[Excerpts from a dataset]
++++++++++
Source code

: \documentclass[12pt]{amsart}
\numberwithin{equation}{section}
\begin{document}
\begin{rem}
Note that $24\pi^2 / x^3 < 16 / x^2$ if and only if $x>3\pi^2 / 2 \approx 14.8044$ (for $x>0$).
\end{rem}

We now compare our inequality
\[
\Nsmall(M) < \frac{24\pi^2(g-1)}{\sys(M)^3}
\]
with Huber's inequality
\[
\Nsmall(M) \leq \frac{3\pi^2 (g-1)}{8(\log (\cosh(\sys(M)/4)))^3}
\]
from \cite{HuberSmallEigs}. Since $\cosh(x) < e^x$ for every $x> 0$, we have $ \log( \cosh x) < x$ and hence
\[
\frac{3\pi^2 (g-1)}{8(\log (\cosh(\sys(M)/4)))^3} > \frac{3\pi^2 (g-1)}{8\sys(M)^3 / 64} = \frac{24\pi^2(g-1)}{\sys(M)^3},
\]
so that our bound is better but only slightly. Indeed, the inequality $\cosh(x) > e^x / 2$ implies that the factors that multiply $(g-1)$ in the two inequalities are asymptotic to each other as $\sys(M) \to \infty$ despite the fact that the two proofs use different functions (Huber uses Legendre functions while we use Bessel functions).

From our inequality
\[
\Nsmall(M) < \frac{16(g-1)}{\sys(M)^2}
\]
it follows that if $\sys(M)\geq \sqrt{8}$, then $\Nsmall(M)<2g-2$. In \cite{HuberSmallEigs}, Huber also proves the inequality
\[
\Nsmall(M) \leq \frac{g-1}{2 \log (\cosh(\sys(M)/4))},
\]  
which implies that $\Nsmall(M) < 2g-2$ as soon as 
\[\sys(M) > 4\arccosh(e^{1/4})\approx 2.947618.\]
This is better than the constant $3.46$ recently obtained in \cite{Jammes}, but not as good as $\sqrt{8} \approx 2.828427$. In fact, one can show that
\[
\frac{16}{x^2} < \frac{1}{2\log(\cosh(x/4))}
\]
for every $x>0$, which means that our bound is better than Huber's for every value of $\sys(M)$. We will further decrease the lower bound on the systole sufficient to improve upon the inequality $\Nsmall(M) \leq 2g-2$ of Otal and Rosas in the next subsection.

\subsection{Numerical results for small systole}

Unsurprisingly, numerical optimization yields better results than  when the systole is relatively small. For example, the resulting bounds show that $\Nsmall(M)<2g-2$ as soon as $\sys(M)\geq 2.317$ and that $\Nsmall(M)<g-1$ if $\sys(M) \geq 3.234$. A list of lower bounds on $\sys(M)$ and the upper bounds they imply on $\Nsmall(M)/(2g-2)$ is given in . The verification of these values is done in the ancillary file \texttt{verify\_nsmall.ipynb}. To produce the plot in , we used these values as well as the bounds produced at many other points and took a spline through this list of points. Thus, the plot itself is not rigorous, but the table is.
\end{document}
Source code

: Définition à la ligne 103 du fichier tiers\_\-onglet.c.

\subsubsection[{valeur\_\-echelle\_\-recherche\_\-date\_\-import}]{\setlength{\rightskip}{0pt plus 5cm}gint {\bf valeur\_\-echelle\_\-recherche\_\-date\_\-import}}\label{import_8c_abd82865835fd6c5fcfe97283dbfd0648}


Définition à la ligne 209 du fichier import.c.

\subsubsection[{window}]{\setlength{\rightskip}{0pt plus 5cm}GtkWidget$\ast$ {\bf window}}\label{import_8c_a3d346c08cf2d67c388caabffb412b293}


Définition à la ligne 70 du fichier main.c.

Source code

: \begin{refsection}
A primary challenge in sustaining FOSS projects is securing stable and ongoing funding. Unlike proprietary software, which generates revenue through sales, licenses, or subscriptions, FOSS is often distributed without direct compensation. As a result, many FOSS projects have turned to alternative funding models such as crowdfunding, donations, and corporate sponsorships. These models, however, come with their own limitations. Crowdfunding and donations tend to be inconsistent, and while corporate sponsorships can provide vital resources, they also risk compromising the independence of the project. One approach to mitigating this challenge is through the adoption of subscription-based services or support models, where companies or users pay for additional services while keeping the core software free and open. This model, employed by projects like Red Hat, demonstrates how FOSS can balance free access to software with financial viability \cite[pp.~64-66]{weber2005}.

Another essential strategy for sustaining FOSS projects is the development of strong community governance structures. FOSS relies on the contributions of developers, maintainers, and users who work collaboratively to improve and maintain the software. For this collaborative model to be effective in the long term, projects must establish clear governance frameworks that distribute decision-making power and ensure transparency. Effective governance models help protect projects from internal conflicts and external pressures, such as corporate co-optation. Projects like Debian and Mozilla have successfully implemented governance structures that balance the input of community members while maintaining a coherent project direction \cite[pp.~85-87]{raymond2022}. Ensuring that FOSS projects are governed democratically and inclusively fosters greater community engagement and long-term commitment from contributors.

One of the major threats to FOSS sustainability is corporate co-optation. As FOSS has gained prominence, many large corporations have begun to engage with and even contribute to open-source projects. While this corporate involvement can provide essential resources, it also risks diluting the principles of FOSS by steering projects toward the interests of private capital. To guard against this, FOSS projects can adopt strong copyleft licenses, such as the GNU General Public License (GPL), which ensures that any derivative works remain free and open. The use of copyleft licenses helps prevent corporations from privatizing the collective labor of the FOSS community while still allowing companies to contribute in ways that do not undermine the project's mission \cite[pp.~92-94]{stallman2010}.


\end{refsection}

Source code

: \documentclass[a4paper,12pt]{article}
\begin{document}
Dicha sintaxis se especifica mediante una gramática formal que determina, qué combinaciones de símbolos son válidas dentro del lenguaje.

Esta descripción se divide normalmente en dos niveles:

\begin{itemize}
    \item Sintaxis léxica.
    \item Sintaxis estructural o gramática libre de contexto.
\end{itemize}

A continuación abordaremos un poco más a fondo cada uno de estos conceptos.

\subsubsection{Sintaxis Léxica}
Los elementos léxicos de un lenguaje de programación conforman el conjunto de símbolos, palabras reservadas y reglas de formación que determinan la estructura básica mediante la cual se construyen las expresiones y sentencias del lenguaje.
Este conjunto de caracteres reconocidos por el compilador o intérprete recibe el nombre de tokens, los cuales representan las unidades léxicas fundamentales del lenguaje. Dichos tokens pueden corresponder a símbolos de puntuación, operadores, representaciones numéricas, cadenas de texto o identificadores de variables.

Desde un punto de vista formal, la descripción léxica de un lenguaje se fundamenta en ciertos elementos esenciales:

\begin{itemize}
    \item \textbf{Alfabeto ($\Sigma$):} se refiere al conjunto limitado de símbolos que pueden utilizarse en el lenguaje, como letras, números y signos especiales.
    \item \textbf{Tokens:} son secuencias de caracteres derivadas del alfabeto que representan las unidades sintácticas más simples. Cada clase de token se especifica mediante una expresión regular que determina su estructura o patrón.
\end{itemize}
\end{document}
++++++++++
▶ **YOUR ASSIGNMENT**: Find the word "Définition" in the entries and show each line where it is found.

▶ **YOUR SOLUTION**:
: Définition à la ligne 103 du fichier tiers\_\-onglet.c.
Définition à la ligne 209 du fichier import.c.
Définition à la ligne 70 du fichier main.c.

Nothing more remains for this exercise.